What is required:
From the entries below, please output exactly the lines starting at the one containing "5. ✅ **Add console.log**" and ending at the one containing "5. **Service role", both included.

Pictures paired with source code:
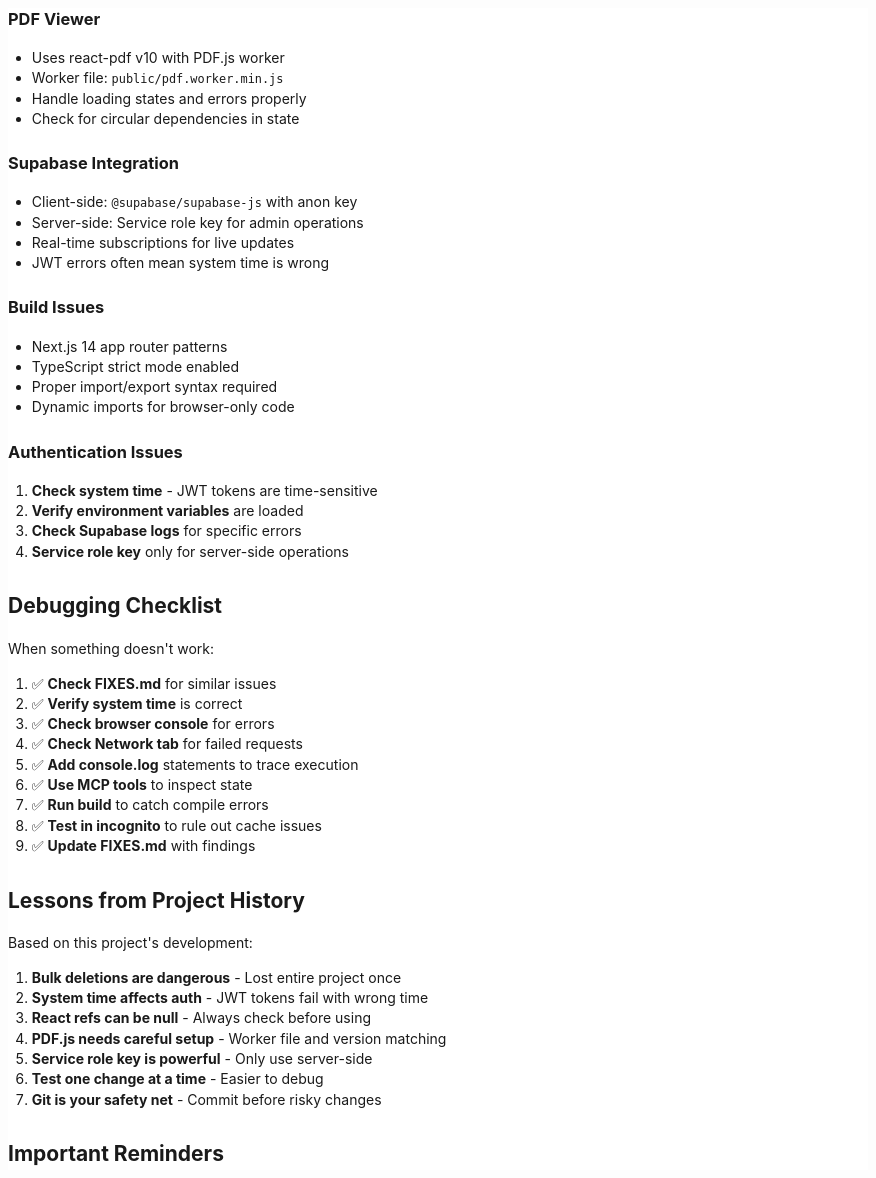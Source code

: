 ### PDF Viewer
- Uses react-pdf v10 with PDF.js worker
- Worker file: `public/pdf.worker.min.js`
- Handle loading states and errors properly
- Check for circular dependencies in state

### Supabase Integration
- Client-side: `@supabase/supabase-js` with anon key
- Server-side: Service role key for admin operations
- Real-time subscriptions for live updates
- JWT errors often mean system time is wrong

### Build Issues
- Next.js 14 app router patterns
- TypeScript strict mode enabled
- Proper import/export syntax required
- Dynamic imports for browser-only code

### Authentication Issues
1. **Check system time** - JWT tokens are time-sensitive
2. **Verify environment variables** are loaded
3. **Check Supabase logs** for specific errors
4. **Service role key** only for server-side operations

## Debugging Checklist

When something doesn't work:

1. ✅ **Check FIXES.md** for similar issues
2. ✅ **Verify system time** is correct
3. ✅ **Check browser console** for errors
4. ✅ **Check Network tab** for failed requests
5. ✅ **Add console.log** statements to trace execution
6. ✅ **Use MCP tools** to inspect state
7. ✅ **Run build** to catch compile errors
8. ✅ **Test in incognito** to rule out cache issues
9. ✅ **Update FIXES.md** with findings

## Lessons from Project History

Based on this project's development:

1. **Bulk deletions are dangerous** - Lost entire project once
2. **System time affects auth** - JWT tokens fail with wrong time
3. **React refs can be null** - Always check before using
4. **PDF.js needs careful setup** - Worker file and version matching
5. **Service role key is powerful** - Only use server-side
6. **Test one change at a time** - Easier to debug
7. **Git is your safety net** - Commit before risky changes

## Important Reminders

Written reply:
5. ✅ **Add console.log** statements to trace execution
6. ✅ **Use MCP tools** to inspect state
7. ✅ **Run build** to catch compile errors
8. ✅ **Test in incognito** to rule out cache issues
9. ✅ **Update FIXES.md** with findings

## Lessons from Project History

Based on this project's development:

1. **Bulk deletions are dangerous** - Lost entire project once
2. **System time affects auth** - JWT tokens fail with wrong time
3. **React refs can be null** - Always check before using
4. **PDF.js needs careful setup** - Worker file and version matching
5. **Service role key is powerful** - Only use server-side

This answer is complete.